● DATASET RECORDS

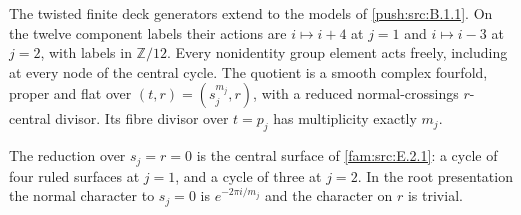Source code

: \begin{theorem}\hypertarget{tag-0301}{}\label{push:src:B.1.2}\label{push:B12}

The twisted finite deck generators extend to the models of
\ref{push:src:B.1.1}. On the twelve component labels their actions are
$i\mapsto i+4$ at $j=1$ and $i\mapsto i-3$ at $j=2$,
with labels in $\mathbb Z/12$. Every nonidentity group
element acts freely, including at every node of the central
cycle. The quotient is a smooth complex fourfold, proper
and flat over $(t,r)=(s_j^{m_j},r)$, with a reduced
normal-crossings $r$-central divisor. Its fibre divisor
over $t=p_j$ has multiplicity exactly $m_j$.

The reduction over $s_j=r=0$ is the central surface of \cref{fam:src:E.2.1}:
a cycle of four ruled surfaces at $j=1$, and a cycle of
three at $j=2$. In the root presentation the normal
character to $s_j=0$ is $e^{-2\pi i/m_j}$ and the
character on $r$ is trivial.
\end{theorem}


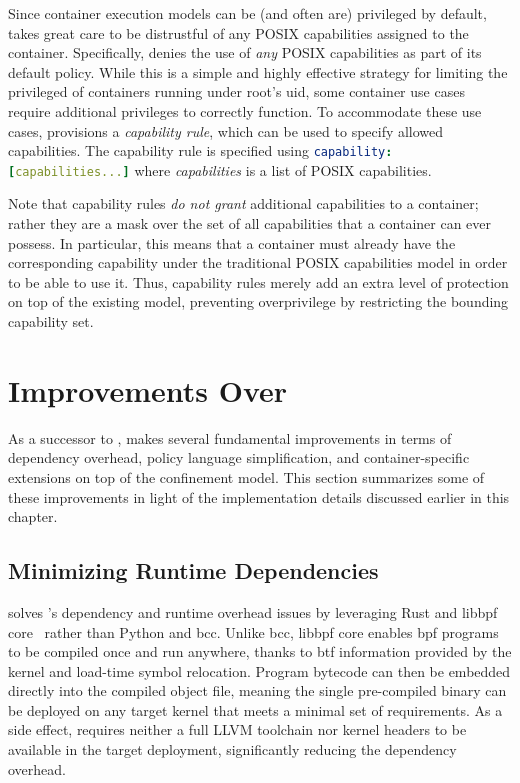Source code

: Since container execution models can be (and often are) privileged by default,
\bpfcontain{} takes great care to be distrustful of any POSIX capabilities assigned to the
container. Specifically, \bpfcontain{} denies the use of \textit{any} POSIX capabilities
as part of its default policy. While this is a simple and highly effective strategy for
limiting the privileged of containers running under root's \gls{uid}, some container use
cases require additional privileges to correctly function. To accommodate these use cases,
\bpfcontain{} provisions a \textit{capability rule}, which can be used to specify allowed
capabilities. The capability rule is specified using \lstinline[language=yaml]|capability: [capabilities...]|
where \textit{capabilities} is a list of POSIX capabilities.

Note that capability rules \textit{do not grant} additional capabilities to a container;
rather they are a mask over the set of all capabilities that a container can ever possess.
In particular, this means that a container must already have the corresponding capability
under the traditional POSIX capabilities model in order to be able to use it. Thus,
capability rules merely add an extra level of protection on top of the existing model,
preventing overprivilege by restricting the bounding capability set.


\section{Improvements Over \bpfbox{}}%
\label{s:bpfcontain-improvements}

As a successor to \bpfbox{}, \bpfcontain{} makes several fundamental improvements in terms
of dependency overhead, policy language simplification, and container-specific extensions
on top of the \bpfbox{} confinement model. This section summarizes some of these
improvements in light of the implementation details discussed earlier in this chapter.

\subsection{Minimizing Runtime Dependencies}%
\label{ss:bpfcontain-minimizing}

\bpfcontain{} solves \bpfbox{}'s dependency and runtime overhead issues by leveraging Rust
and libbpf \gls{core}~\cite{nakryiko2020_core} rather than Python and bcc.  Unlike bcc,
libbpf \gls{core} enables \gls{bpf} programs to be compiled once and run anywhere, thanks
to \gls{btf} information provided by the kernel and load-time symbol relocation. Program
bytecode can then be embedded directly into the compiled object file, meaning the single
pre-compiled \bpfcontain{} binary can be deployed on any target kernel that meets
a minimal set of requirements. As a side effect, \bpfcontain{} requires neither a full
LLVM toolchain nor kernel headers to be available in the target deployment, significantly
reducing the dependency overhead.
---
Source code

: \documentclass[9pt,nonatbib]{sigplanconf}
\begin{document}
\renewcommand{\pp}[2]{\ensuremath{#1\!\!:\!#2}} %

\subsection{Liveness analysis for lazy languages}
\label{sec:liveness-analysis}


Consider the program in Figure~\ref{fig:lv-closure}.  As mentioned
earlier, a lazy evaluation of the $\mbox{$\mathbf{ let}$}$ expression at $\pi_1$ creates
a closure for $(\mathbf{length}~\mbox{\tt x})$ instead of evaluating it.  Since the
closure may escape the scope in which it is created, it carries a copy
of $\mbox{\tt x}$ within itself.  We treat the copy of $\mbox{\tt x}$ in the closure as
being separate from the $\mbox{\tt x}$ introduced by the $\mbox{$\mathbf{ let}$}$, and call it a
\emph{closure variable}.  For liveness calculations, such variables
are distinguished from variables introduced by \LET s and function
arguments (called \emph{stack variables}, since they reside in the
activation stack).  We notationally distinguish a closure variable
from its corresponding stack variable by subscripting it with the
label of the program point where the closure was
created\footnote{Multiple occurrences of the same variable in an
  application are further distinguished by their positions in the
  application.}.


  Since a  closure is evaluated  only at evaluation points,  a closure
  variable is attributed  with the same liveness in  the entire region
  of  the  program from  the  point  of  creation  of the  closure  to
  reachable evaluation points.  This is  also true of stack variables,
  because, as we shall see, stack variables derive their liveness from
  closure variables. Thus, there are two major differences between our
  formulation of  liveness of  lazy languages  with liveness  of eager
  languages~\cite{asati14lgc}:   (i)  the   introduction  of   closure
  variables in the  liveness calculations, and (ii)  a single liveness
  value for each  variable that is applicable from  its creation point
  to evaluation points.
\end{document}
...
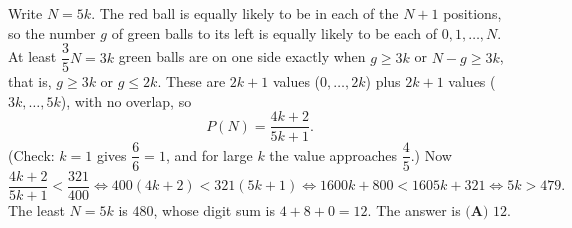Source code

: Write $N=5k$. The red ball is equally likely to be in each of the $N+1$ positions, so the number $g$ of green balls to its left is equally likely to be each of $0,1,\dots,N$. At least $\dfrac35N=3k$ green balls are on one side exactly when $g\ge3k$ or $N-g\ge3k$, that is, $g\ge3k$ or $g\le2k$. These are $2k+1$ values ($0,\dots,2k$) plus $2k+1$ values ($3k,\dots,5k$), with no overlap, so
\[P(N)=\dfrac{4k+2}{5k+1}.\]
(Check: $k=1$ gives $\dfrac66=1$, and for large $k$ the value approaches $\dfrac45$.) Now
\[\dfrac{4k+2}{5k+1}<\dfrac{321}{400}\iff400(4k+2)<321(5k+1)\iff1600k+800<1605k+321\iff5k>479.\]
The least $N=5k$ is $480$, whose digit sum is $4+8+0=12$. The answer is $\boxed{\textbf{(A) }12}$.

● PROBLEM STATEMENT
Report every line containing the word "earlier" from the listing above.

● SOLUTION
improvements in light of the implementation details discussed earlier in this chapter.
earlier, a lazy evaluation of the $\mbox{$\mathbf{ let}$}$ expression at $\pi_1$ creates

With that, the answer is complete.